Llovía aquella tarde espumas de nieve sobre las casas. Se le estaba muriendo lo que más quería, su hijo recién nacido, amarillo y sin remedio bajo el cristal de la incubadora. Estallaba en sus ojos la tristeza cuando me pidió que fuese a bautizarlo.
- Juan, se ha de llamar Juan.
Y con un algodón empapado en agua milagrosa metí la mano bajo la transparencia y Juan se quedó hecho un ovillo en el nombre del Padre y del Hijo y del Espíritu Santo. Su padre y yo nos fuimos a la capilla a pedirle a Dios otra lluvia de paz que remediase en lo posible el dolor de tanto desgarro.
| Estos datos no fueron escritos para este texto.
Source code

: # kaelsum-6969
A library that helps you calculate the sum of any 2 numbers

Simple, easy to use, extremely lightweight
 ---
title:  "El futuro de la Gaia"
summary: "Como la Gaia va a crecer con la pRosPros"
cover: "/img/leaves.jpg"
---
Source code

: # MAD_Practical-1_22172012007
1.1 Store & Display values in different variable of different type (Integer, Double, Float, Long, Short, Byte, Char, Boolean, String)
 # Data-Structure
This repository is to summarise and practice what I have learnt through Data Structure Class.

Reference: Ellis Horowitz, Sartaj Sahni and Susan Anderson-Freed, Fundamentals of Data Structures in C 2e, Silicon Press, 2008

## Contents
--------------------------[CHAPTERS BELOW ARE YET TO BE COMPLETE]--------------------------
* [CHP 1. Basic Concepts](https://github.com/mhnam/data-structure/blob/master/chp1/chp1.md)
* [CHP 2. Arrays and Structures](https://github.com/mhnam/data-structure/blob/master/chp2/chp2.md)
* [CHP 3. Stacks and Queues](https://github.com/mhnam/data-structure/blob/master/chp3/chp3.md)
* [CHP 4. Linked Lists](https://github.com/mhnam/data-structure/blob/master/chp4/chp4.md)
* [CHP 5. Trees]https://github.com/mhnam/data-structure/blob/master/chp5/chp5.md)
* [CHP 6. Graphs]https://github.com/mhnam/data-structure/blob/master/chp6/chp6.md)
Diez, doce minutos y nos levantamos en un abrazo como si ambos hubiésemos coincidido en la misma luz. ¡Hemos visto al Señor!, nos faltó decir, porque el Señor se había dejado ver en el fuego más alto de la plegaria.
Después de dieciocho años, la misma voz incesante del mismo padre que me pidió el bautismo para su Juan en la incubadora, volvió a buscarme a muchos kilómetros de distancia para presentarme, hecho ya un hombre, al niño que los médicos habían señalado en el reloj la hora de su muerte.
-Este es Juan, ¿se acuerda?
Y cómo podía olvidarme de aquella cabecita de limón apagado que sufrimos juntos en la soledad y desde la que ni siquera nos atrevíamos a pedir un milagro.
-¡Hemos visto al Señor!
Y cada Pascua que pase, todos se sentirán curados, como narra el libro de los Hechos. Y los tomases y los desconfiados no tendrán más remedio que arrodillarse y clamar humildemente:
-¡Señor mío y Dios mío!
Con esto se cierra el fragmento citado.